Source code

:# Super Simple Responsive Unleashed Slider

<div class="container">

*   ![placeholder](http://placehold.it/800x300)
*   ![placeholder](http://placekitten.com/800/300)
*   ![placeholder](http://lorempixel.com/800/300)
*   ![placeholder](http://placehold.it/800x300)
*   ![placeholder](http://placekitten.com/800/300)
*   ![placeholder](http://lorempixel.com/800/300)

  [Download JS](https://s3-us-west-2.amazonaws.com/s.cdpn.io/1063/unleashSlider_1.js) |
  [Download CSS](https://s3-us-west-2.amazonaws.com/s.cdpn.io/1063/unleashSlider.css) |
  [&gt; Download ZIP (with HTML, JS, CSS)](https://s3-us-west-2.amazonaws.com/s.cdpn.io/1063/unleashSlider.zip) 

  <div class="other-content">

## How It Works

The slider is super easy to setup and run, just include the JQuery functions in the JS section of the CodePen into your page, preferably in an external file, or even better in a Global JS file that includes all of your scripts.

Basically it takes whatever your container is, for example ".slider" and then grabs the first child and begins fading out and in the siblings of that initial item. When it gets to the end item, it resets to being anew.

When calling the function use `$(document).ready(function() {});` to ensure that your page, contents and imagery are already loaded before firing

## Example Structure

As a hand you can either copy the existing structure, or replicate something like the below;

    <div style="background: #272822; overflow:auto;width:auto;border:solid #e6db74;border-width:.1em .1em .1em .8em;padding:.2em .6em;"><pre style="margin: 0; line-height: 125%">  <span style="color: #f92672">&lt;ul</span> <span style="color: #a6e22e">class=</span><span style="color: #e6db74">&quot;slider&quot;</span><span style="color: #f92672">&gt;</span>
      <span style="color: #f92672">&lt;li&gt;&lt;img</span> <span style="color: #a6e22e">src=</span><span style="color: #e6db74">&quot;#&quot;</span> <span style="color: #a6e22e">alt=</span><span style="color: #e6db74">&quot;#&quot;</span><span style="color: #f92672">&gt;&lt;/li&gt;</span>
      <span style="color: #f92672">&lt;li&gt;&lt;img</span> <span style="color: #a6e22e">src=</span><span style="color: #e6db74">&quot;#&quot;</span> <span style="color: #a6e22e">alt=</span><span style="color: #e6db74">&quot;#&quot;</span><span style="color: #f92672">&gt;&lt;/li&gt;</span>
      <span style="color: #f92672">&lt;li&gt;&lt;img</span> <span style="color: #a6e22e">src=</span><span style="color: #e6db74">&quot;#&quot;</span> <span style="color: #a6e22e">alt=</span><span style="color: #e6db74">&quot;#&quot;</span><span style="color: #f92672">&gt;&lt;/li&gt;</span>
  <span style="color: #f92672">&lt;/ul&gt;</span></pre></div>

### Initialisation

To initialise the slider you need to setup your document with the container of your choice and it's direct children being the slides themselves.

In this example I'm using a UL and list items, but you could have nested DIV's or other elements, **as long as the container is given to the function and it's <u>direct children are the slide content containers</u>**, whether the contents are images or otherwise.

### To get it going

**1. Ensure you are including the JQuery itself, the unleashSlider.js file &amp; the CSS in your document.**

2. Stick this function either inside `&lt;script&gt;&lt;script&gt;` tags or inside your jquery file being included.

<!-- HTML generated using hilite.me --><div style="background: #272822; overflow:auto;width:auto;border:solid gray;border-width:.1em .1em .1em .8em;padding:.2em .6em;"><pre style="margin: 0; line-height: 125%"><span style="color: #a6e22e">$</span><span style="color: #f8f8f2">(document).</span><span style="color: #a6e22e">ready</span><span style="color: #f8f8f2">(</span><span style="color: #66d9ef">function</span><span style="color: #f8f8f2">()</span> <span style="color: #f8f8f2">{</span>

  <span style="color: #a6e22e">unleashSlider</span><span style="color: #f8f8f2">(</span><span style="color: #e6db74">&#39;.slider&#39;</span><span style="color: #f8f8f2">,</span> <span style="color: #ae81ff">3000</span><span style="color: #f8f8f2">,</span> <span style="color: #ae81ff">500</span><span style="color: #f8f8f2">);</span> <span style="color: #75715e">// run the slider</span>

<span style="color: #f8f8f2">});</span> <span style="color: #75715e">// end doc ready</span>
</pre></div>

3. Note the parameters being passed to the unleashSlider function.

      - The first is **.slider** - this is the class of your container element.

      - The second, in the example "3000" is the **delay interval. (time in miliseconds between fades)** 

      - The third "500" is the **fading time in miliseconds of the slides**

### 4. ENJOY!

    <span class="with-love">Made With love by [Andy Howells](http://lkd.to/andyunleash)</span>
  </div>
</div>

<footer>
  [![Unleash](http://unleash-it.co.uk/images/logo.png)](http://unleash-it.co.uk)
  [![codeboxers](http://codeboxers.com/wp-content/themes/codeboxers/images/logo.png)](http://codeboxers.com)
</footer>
=======
• Assigned task
Return an exact copy of the listing above, complete in every line.

• Response to this exercise
Source code

:# Super Simple Responsive Unleashed Slider

<div class="container">

*   ![placeholder](http://placehold.it/800x300)
*   ![placeholder](http://placekitten.com/800/300)
*   ![placeholder](http://lorempixel.com/800/300)
*   ![placeholder](http://placehold.it/800x300)
*   ![placeholder](http://placekitten.com/800/300)
*   ![placeholder](http://lorempixel.com/800/300)

  [Download JS](https://s3-us-west-2.amazonaws.com/s.cdpn.io/1063/unleashSlider_1.js) |
  [Download CSS](https://s3-us-west-2.amazonaws.com/s.cdpn.io/1063/unleashSlider.css) |
  [&gt; Download ZIP (with HTML, JS, CSS)](https://s3-us-west-2.amazonaws.com/s.cdpn.io/1063/unleashSlider.zip) 

  <div class="other-content">

## How It Works

The slider is super easy to setup and run, just include the JQuery functions in the JS section of the CodePen into your page, preferably in an external file, or even better in a Global JS file that includes all of your scripts.

Basically it takes whatever your container is, for example ".slider" and then grabs the first child and begins fading out and in the siblings of that initial item. When it gets to the end item, it resets to being anew.

When calling the function use `$(document).ready(function() {});` to ensure that your page, contents and imagery are already loaded before firing

## Example Structure

As a hand you can either copy the existing structure, or replicate something like the below;

    <div style="background: #272822; overflow:auto;width:auto;border:solid #e6db74;border-width:.1em .1em .1em .8em;padding:.2em .6em;"><pre style="margin: 0; line-height: 125%">  <span style="color: #f92672">&lt;ul</span> <span style="color: #a6e22e">class=</span><span style="color: #e6db74">&quot;slider&quot;</span><span style="color: #f92672">&gt;</span>
      <span style="color: #f92672">&lt;li&gt;&lt;img</span> <span style="color: #a6e22e">src=</span><span style="color: #e6db74">&quot;#&quot;</span> <span style="color: #a6e22e">alt=</span><span style="color: #e6db74">&quot;#&quot;</span><span style="color: #f92672">&gt;&lt;/li&gt;</span>
      <span style="color: #f92672">&lt;li&gt;&lt;img</span> <span style="color: #a6e22e">src=</span><span style="color: #e6db74">&quot;#&quot;</span> <span style="color: #a6e22e">alt=</span><span style="color: #e6db74">&quot;#&quot;</span><span style="color: #f92672">&gt;&lt;/li&gt;</span>
      <span style="color: #f92672">&lt;li&gt;&lt;img</span> <span style="color: #a6e22e">src=</span><span style="color: #e6db74">&quot;#&quot;</span> <span style="color: #a6e22e">alt=</span><span style="color: #e6db74">&quot;#&quot;</span><span style="color: #f92672">&gt;&lt;/li&gt;</span>
  <span style="color: #f92672">&lt;/ul&gt;</span></pre></div>

### Initialisation

To initialise the slider you need to setup your document with the container of your choice and it's direct children being the slides themselves.

In this example I'm using a UL and list items, but you could have nested DIV's or other elements, **as long as the container is given to the function and it's <u>direct children are the slide content containers</u>**, whether the contents are images or otherwise.

### To get it going

**1. Ensure you are including the JQuery itself, the unleashSlider.js file &amp; the CSS in your document.**

2. Stick this function either inside `&lt;script&gt;&lt;script&gt;` tags or inside your jquery file being included.

<!-- HTML generated using hilite.me --><div style="background: #272822; overflow:auto;width:auto;border:solid gray;border-width:.1em .1em .1em .8em;padding:.2em .6em;"><pre style="margin: 0; line-height: 125%"><span style="color: #a6e22e">$</span><span style="color: #f8f8f2">(document).</span><span style="color: #a6e22e">ready</span><span style="color: #f8f8f2">(</span><span style="color: #66d9ef">function</span><span style="color: #f8f8f2">()</span> <span style="color: #f8f8f2">{</span>

  <span style="color: #a6e22e">unleashSlider</span><span style="color: #f8f8f2">(</span><span style="color: #e6db74">&#39;.slider&#39;</span><span style="color: #f8f8f2">,</span> <span style="color: #ae81ff">3000</span><span style="color: #f8f8f2">,</span> <span style="color: #ae81ff">500</span><span style="color: #f8f8f2">);</span> <span style="color: #75715e">// run the slider</span>

<span style="color: #f8f8f2">});</span> <span style="color: #75715e">// end doc ready</span>
</pre></div>

3. Note the parameters being passed to the unleashSlider function.

      - The first is **.slider** - this is the class of your container element.

      - The second, in the example "3000" is the **delay interval. (time in miliseconds between fades)** 

      - The third "500" is the **fading time in miliseconds of the slides**

### 4. ENJOY!

    <span class="with-love">Made With love by [Andy Howells](http://lkd.to/andyunleash)</span>
  </div>
</div>

<footer>
  [![Unleash](http://unleash-it.co.uk/images/logo.png)](http://unleash-it.co.uk)
  [![codeboxers](http://codeboxers.com/wp-content/themes/codeboxers/images/logo.png)](http://codeboxers.com)
</footer>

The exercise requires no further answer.